Segment Open
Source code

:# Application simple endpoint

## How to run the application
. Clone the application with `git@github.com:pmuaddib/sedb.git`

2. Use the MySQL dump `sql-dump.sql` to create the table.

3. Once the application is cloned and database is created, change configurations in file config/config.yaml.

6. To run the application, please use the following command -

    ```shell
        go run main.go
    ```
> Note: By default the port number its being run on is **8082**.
Segment Closed
Copy down the whole of the data above, matching it exactly.

▸ SOLUTION TO THIS PROBLEM:
Source code

:# Application simple endpoint

## How to run the application
. Clone the application with `git@github.com:pmuaddib/sedb.git`

2. Use the MySQL dump `sql-dump.sql` to create the table.

3. Once the application is cloned and database is created, change configurations in file config/config.yaml.

6. To run the application, please use the following command -

    ```shell
        go run main.go
    ```
> Note: By default the port number its being run on is **8082**.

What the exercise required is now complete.